From the line that includes "(Légendes), où un" to the closing line of the data, please transcribe every line exactly and add nothing.

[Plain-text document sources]
= = = = =

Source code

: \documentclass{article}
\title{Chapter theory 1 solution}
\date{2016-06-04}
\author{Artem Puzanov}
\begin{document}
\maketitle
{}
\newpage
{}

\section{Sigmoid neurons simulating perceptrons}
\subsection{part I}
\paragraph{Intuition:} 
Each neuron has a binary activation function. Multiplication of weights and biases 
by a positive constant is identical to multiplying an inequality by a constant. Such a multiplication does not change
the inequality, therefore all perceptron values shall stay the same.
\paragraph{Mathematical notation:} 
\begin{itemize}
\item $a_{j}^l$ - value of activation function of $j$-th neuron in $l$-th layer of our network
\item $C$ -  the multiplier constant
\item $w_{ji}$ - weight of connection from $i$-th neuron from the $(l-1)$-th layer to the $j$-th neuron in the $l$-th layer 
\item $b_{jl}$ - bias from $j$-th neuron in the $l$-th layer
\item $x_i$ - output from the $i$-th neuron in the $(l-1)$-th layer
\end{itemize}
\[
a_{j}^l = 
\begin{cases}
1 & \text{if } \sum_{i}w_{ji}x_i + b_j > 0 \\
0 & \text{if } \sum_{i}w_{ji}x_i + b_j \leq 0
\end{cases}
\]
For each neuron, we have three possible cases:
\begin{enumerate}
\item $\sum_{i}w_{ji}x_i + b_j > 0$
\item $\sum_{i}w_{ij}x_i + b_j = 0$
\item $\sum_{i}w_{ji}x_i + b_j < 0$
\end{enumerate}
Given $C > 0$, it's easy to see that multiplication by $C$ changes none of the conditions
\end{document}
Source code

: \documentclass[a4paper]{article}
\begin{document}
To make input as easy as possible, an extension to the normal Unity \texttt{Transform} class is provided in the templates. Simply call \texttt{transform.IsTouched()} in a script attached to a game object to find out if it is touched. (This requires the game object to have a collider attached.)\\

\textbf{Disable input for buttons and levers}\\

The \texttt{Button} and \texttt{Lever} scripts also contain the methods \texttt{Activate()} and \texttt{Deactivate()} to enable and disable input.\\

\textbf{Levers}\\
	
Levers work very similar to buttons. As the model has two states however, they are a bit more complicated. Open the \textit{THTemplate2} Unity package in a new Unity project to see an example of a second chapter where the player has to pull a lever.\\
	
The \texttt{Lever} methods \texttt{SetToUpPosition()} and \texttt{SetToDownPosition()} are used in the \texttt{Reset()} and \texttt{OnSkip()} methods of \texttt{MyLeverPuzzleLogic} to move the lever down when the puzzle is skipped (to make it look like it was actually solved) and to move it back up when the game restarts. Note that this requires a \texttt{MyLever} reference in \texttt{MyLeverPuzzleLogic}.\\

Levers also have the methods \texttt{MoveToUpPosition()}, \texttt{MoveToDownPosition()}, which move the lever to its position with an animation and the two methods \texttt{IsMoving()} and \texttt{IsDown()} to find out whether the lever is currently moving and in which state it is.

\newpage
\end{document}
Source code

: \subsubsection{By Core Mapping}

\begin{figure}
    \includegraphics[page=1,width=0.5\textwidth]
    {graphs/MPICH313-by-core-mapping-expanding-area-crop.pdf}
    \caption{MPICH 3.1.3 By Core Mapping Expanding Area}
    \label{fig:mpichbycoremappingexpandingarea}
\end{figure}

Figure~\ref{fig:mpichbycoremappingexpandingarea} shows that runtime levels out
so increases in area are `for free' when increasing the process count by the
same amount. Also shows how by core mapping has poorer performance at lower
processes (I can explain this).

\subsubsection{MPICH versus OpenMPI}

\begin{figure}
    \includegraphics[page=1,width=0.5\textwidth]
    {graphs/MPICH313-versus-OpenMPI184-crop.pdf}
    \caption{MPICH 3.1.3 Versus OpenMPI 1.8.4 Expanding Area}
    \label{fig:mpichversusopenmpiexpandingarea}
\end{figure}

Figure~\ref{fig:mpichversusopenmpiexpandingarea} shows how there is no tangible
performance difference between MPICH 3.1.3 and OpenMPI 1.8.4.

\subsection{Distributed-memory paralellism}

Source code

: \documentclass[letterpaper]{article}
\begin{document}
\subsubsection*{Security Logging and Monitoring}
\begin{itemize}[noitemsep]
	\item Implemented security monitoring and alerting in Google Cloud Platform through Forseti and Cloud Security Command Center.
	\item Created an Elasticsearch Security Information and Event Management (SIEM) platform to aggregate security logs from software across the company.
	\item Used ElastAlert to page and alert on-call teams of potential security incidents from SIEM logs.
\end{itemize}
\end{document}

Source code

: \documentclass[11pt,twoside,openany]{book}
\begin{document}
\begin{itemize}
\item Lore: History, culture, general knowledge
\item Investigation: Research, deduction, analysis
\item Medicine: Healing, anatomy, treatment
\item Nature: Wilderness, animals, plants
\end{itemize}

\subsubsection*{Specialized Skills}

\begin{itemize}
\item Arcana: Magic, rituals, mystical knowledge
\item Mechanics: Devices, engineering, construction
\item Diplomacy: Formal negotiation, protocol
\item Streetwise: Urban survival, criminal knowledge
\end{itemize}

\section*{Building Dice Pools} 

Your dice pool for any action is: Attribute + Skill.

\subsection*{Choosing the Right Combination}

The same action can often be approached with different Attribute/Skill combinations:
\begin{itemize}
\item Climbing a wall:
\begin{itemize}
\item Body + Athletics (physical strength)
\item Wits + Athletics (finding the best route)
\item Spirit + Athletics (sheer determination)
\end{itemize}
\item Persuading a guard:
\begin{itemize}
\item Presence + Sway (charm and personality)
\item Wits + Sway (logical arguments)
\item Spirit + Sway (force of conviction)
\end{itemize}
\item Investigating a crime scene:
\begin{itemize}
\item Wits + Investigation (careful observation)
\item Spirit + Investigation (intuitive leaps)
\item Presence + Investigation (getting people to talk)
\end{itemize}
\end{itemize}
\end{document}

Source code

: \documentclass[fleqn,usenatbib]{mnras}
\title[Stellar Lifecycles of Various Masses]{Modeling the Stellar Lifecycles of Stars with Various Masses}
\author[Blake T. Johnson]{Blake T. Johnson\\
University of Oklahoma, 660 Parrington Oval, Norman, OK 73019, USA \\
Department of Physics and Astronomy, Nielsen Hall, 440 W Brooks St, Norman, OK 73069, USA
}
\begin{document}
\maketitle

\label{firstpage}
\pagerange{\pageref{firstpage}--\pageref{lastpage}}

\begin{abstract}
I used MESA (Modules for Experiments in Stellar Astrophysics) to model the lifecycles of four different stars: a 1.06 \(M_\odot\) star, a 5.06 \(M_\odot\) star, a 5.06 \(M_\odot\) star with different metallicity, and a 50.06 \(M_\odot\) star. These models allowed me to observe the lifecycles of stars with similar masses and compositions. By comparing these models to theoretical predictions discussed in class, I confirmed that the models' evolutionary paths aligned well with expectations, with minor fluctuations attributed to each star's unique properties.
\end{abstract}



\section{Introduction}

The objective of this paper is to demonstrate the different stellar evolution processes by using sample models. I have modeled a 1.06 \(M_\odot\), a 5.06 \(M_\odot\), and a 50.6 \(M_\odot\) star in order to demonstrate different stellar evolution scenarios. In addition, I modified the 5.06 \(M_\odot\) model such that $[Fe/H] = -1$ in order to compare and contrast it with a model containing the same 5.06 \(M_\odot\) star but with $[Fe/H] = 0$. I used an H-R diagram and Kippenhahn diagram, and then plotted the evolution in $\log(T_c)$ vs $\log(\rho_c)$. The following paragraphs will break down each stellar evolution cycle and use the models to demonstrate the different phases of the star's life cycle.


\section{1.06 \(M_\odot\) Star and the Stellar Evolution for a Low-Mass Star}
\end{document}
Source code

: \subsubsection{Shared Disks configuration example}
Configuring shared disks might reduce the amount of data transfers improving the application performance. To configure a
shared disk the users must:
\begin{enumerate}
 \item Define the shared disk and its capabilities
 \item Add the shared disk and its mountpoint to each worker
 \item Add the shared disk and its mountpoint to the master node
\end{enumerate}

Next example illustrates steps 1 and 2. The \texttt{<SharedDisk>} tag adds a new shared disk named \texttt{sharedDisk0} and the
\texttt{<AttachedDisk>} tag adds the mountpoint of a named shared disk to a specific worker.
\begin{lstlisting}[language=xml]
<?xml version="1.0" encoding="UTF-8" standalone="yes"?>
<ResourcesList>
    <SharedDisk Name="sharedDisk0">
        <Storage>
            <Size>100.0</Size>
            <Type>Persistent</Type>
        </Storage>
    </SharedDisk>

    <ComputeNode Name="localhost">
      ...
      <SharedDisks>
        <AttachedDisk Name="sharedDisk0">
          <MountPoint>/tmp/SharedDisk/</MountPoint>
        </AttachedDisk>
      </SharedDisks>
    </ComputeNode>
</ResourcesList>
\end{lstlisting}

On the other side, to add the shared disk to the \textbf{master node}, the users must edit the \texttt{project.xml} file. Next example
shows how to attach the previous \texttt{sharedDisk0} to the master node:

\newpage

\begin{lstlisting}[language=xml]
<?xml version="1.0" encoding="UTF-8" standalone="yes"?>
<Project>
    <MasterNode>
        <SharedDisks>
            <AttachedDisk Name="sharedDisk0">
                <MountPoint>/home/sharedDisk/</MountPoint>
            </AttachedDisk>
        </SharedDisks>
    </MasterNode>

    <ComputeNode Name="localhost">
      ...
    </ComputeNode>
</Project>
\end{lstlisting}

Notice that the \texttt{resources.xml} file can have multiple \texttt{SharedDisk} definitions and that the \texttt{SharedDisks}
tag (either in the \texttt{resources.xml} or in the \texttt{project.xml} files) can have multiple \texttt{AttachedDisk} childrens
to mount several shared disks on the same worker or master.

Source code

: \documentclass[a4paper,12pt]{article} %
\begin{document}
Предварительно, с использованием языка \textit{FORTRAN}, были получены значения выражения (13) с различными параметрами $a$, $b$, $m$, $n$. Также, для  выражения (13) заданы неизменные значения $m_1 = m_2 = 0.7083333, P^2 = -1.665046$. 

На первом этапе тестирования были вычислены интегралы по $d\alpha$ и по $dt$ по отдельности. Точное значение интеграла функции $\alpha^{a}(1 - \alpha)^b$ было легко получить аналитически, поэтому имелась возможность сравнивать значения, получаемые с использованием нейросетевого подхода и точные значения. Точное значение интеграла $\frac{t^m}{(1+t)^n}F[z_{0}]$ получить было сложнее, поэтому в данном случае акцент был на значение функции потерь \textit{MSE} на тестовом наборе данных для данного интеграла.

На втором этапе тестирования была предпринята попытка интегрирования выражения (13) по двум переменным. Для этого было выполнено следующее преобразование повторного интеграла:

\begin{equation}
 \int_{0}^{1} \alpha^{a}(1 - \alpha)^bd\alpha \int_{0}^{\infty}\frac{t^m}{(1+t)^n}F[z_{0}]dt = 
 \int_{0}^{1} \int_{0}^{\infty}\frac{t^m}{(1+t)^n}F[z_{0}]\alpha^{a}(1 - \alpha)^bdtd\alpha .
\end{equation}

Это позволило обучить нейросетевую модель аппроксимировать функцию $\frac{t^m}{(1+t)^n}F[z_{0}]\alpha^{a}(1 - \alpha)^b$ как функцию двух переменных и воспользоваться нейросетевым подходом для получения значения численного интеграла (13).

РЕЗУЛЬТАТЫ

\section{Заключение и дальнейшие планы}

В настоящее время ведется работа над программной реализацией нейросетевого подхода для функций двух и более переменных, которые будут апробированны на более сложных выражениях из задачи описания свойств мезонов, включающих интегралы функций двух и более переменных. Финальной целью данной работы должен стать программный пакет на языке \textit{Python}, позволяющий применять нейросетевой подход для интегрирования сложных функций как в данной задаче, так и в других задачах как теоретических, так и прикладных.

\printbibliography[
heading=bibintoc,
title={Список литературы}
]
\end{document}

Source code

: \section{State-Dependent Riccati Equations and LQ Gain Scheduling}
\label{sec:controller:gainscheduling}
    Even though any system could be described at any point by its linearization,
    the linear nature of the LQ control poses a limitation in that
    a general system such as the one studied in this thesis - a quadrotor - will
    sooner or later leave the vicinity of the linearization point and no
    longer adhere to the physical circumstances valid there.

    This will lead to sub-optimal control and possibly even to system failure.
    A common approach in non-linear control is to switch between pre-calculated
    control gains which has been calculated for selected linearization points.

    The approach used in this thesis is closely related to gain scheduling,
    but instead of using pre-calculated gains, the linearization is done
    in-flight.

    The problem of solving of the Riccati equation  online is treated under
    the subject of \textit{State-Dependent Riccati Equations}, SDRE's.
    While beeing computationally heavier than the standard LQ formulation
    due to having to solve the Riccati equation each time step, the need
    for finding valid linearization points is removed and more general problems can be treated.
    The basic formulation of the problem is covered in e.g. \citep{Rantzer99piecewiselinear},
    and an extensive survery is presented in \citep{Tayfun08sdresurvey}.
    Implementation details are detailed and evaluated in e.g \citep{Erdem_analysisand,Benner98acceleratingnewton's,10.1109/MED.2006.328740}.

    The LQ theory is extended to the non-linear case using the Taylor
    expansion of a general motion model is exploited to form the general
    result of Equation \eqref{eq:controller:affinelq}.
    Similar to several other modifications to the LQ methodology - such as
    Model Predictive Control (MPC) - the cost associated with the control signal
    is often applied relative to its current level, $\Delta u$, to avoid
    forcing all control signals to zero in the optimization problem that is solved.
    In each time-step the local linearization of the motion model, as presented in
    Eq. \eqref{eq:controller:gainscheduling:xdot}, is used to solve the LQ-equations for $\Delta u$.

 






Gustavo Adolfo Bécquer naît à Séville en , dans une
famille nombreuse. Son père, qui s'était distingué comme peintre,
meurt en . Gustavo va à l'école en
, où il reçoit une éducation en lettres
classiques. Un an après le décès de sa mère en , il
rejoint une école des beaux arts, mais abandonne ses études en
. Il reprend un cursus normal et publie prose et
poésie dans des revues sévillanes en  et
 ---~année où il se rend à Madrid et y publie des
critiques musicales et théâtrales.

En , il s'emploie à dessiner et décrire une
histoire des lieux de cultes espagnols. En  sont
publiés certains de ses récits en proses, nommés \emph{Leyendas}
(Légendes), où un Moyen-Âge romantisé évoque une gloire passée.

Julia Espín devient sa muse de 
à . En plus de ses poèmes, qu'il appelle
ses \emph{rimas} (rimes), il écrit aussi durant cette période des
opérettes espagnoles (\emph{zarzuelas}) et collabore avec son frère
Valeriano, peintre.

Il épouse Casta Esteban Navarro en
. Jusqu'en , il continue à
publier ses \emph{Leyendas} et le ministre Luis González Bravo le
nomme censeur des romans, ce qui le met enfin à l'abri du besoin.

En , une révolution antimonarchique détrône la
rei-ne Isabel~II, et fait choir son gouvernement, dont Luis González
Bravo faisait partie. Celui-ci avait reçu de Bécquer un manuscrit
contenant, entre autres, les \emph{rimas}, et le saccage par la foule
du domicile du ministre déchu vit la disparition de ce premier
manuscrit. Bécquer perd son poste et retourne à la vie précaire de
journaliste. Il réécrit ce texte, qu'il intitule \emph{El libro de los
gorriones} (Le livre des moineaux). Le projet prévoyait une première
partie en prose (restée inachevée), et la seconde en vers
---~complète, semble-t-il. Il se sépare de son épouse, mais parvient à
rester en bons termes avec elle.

= = = = =

▸ **Answer below**:
(Légendes), où un Moyen-Âge romantisé évoque une gloire passée.

Julia Espín devient sa muse de 
à . En plus de ses poèmes, qu'il appelle
ses \emph{rimas} (rimes), il écrit aussi durant cette période des
opérettes espagnoles (\emph{zarzuelas}) et collabore avec son frère
Valeriano, peintre.

Il épouse Casta Esteban Navarro en
. Jusqu'en , il continue à
publier ses \emph{Leyendas} et le ministre Luis González Bravo le
nomme censeur des romans, ce qui le met enfin à l'abri du besoin.

En , une révolution antimonarchique détrône la
rei-ne Isabel~II, et fait choir son gouvernement, dont Luis González
Bravo faisait partie. Celui-ci avait reçu de Bécquer un manuscrit
contenant, entre autres, les \emph{rimas}, et le saccage par la foule
du domicile du ministre déchu vit la disparition de ce premier
manuscrit. Bécquer perd son poste et retourne à la vie précaire de
journaliste. Il réécrit ce texte, qu'il intitule \emph{El libro de los
gorriones} (Le livre des moineaux). Le projet prévoyait une première
partie en prose (restée inachevée), et la seconde en vers
---~complète, semble-t-il. Il se sépare de son épouse, mais parvient à
rester en bons termes avec elle.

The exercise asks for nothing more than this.